WHAT TO PRODUCE: Below are some records; output exactly the lines from the line with "with 'her' ?" to the line with "This procedure is", both ends kept, and nothing more.

RECORDS:
[Start of Attachment]

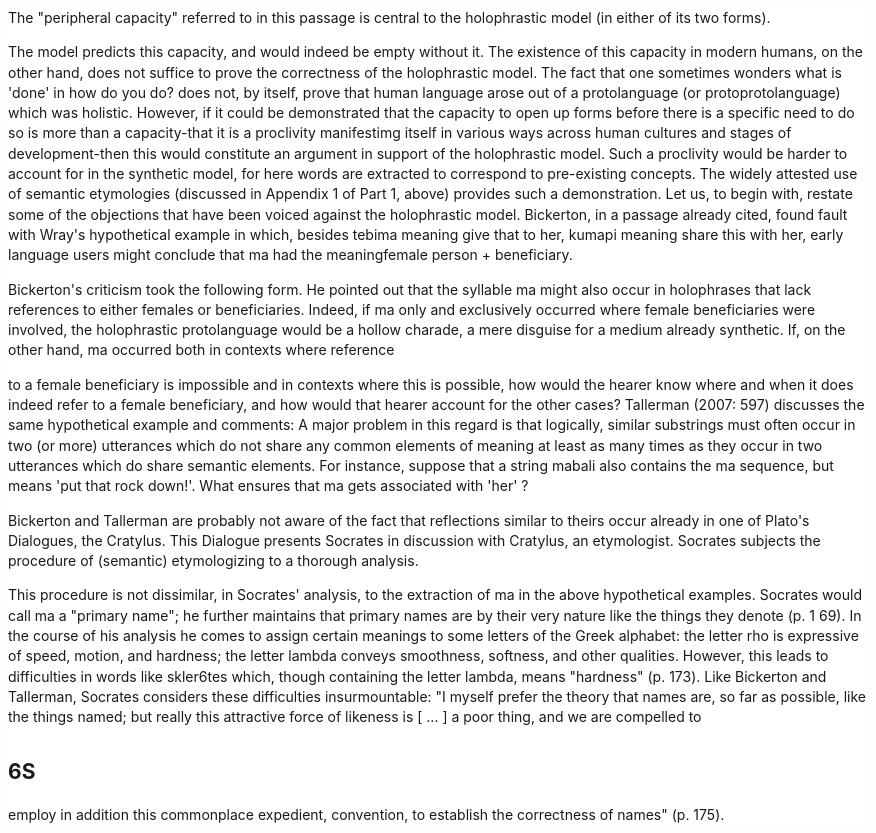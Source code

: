 The "peripheral capacity" referred to in this passage is central to the holophrastic model (in either of its two forms). 

The model predicts this capacity, and would indeed be empty without it. The existence of this capacity in modern humans, on the other hand, does not suffice to prove the correctness of the holophrastic model. The fact that one sometimes wonders what is 'done' in how do you do? does not, by itself, prove that human language arose out of a protolanguage (or protoprotolanguage) which was holistic. However, if it could be demonstrated that the capacity to open up forms before there is a specific need to do so is more than a capacity-that it is a proclivity manifestimg itself in various ways across human cultures and stages of development-then this would constitute an argument in support of the holophrastic model. Such a proclivity would be harder to account for in the synthetic model, for here words are extracted to correspond to pre-existing concepts. The widely attested use of semantic etymologies (discussed in Appendix 1 of Part 1, above) provides such a demonstration. Let us, to begin with, restate some of the objections that have been voiced against the holophrastic model. Bickerton, in a passage already cited, found fault with Wray's hypothetical example in which, besides tebima meaning give that to her, kumapi meaning share this with her, early language users might conclude that ma had the meaningfemale person + beneficiary. 

Bickerton's criticism took the following form. He pointed out that the syllable ma might also occur in holophrases that lack references to either females or beneficiaries. Indeed, if ma only and exclusively occurred where female beneficiaries were involved, the holophrastic protolanguage would be a hollow charade, a mere disguise for a medium already synthetic. If, on the other hand, ma occurred both in contexts where reference 

to a female beneficiary is impossible and in contexts where this is possible, how would the hearer know where and when it does indeed refer to a female beneficiary, and how would that hearer account for the other cases? Tallerman (2007: 597) discusses the same hypothetical example and comments: 
A major problem in this regard is that logically, similar substrings must often occur in two (or more) utterances which do not share any common elements of meaning at least as many times as they occur in two utterances which do share semantic elements. For instance, suppose that a string mabali also contains the ma sequence, but means 
'put that rock down!'. What ensures that ma gets associated with 'her' ? 

Bickerton and Tallerman are probably not aware of the fact that reflections similar to theirs occur already in one of Plato's Dialogues, the Cratylus. This Dialogue presents Socrates in discussion with Cratylus, an etymologist. Socrates subjects the procedure of (semantic) etymologizing to a thorough analysis. 

This procedure is not dissimilar, in Socrates' analysis, to the extraction of ma in the above hypothetical examples. Socrates would call ma a "primary name"; he further maintains that primary names are by their very nature like the things they denote 
(p. 1 69). In the course of his analysis he comes to assign certain meanings to some letters of the Greek alphabet: the letter rho is expressive of speed, motion, and hardness; the letter lambda conveys smoothness, softness, and other qualities. However, this leads to difficulties in words like skler6tes which, though containing the letter lambda, means "hardness" (p. 173). Like Bickerton and Tallerman, Socrates considers these difficulties insurmountable: "I myself prefer the theory that names are, so far as possible, like the things named; but really this attractive force of likeness is [ ... ] a poor thing, and we are compelled to 

## 6S

employ in addition this commonplace expedient, convention, to establish the correctness of names" (p. 175).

[End of Attachment]

ANSWER TO THIS EXERCISE:
'put that rock down!'. What ensures that ma gets associated with 'her' ? 

Bickerton and Tallerman are probably not aware of the fact that reflections similar to theirs occur already in one of Plato's Dialogues, the Cratylus. This Dialogue presents Socrates in discussion with Cratylus, an etymologist. Socrates subjects the procedure of (semantic) etymologizing to a thorough analysis. 

This procedure is not dissimilar, in Socrates' analysis, to the extraction of ma in the above hypothetical examples. Socrates would call ma a "primary name"; he further maintains that primary names are by their very nature like the things they denote 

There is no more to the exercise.